_TASK PROMPT:_
Every line in the listing that holds "name" counts once; state the total and nothing more.

_INFORMATION SUPPLIED:_
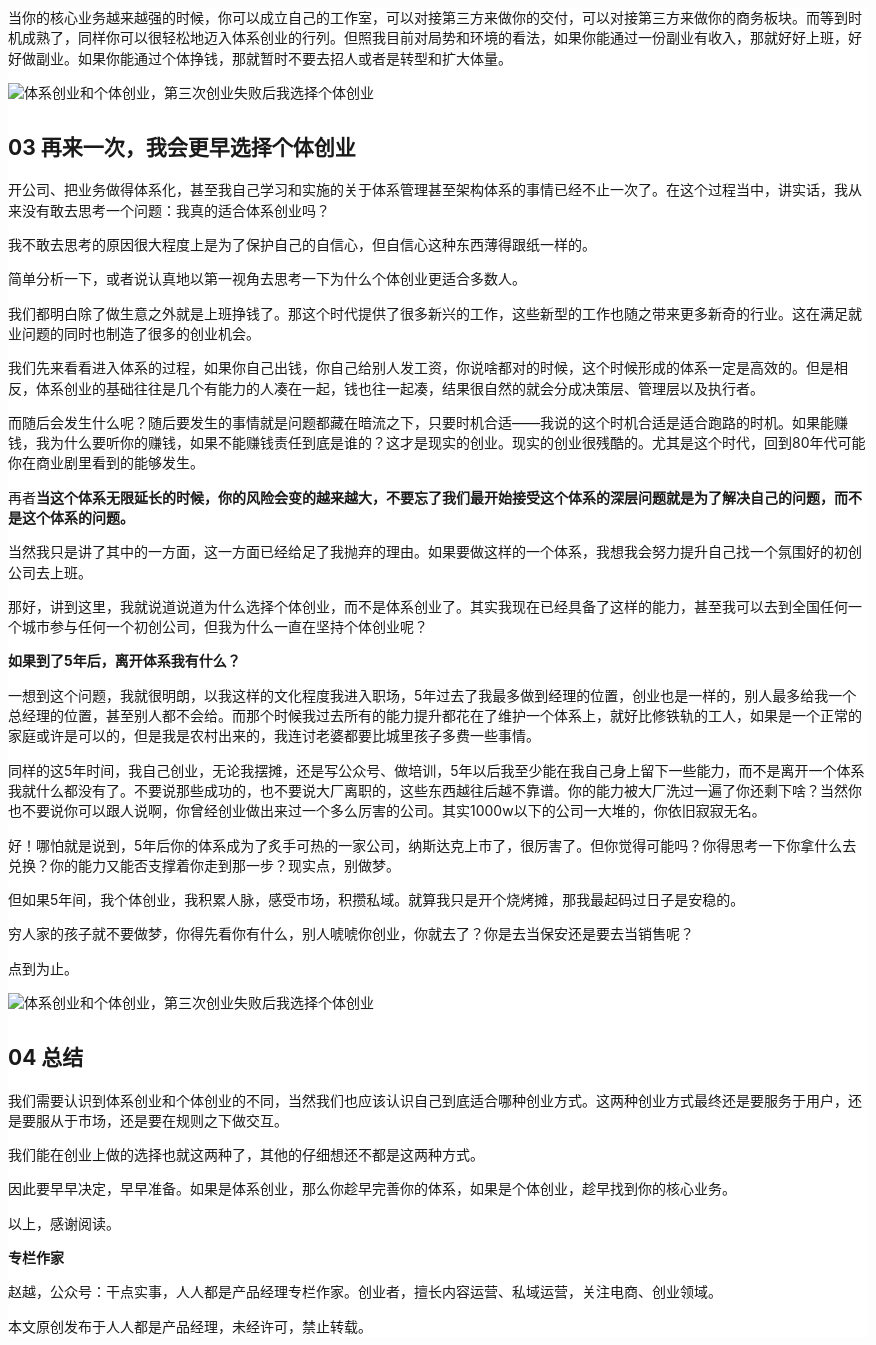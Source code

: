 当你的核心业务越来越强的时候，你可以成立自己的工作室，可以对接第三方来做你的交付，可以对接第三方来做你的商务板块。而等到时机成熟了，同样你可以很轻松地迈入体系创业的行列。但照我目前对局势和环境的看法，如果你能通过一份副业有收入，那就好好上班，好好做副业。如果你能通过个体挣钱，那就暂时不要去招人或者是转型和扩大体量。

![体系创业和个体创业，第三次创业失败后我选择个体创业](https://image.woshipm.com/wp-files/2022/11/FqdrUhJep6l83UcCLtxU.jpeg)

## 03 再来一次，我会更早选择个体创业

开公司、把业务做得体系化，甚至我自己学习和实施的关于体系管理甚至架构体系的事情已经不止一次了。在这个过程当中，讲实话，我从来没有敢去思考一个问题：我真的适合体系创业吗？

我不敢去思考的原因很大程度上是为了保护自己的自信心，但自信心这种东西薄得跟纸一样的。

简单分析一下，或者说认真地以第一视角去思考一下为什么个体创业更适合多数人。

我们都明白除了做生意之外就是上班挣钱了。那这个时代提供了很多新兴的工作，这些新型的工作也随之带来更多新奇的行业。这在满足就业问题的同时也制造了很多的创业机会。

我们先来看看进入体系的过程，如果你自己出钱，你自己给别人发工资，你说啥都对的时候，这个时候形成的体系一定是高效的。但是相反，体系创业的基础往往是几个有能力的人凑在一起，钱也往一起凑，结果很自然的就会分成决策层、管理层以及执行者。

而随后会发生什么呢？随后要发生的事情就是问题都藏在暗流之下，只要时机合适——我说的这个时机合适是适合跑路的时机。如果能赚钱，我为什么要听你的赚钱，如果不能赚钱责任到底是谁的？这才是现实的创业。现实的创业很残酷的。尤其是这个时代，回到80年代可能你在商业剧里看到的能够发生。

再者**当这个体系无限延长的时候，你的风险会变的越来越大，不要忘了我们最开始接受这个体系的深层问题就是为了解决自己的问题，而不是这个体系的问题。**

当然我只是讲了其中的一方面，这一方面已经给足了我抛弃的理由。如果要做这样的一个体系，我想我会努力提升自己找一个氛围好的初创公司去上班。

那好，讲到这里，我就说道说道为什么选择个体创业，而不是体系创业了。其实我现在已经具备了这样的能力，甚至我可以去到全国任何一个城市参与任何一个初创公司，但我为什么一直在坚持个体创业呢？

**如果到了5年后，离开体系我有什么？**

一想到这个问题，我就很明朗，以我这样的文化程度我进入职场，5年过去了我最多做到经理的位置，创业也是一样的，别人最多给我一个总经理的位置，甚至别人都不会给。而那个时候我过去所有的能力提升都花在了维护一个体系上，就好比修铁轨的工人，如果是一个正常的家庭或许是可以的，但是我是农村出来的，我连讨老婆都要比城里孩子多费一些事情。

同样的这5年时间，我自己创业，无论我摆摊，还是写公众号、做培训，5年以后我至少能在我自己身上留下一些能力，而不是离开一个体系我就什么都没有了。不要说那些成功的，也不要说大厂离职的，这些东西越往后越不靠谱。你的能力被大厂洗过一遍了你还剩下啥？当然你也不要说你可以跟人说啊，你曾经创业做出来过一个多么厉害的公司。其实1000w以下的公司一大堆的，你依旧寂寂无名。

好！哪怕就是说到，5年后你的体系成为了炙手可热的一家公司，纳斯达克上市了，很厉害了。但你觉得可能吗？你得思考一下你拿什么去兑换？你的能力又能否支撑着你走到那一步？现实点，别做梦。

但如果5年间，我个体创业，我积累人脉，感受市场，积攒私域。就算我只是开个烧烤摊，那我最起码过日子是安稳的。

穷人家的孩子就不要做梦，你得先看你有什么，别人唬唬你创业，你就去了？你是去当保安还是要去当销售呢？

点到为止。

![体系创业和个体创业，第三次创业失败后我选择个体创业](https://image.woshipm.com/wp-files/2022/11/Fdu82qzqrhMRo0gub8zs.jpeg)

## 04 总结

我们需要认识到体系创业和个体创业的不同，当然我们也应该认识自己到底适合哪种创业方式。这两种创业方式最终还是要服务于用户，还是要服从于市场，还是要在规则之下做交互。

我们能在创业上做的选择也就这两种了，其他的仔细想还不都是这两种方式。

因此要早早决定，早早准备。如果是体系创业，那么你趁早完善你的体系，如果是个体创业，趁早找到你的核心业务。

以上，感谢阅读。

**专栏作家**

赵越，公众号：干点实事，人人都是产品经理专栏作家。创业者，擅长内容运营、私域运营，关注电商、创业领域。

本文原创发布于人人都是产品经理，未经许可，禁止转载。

...

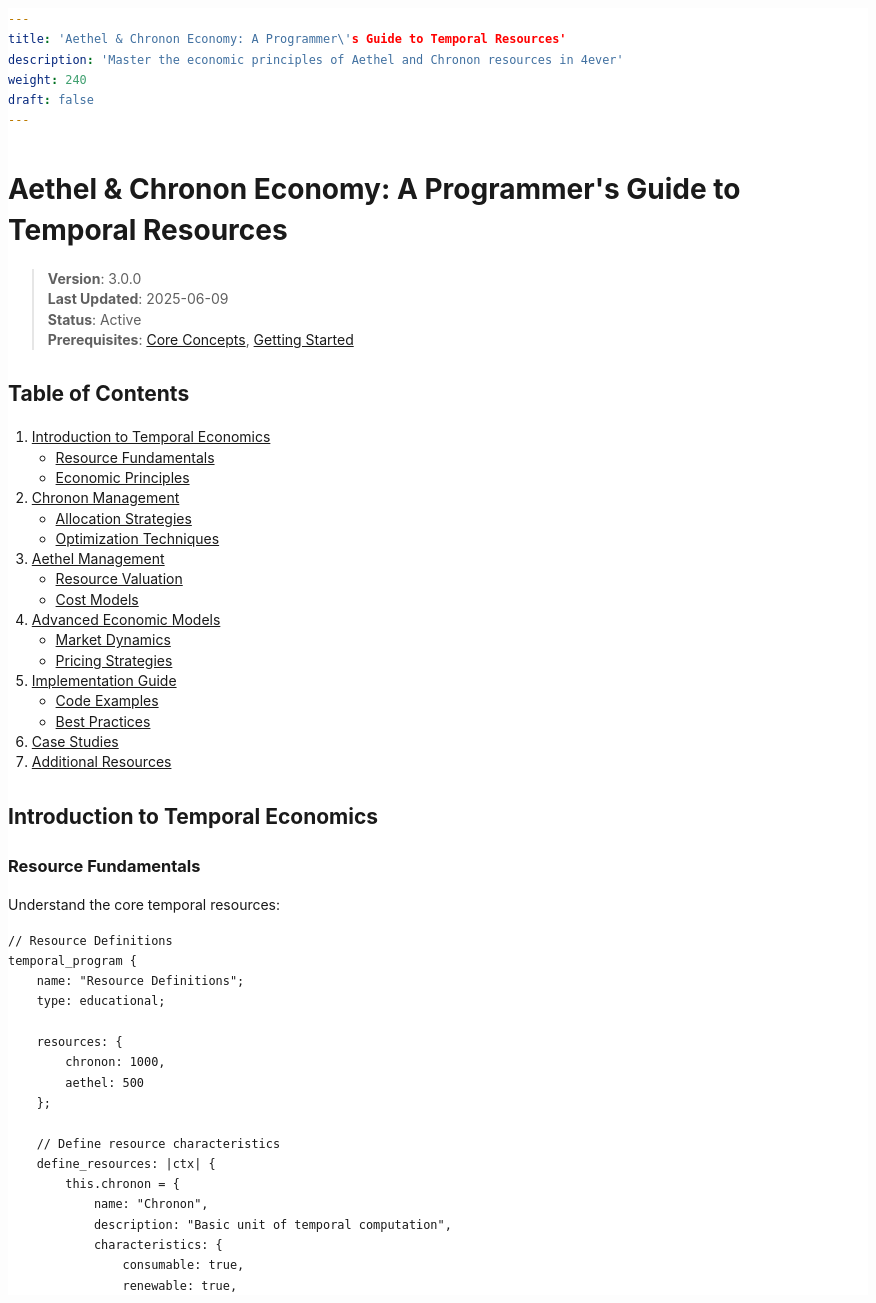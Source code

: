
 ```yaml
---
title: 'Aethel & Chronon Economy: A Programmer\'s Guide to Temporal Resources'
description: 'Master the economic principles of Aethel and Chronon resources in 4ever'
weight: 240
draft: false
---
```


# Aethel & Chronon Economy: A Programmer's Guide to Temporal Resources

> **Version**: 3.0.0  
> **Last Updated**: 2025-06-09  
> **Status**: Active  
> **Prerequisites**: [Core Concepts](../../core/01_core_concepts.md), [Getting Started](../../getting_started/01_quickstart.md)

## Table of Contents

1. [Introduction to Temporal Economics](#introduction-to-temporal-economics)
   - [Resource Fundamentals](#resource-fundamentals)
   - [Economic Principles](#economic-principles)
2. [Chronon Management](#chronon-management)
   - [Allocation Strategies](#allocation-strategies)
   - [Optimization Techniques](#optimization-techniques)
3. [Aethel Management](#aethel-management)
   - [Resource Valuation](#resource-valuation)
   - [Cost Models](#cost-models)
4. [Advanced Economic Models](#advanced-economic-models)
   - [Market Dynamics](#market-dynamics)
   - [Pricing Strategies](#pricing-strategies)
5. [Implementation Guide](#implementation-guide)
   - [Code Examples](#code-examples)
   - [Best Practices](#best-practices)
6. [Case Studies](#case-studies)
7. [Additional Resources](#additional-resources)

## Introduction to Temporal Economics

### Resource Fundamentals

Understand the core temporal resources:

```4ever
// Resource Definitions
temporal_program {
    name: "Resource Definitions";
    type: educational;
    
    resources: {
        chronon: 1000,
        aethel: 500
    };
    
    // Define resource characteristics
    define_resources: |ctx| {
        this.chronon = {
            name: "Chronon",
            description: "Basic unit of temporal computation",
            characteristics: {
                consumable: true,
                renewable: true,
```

_RESPONSE TO THE TASK:_
2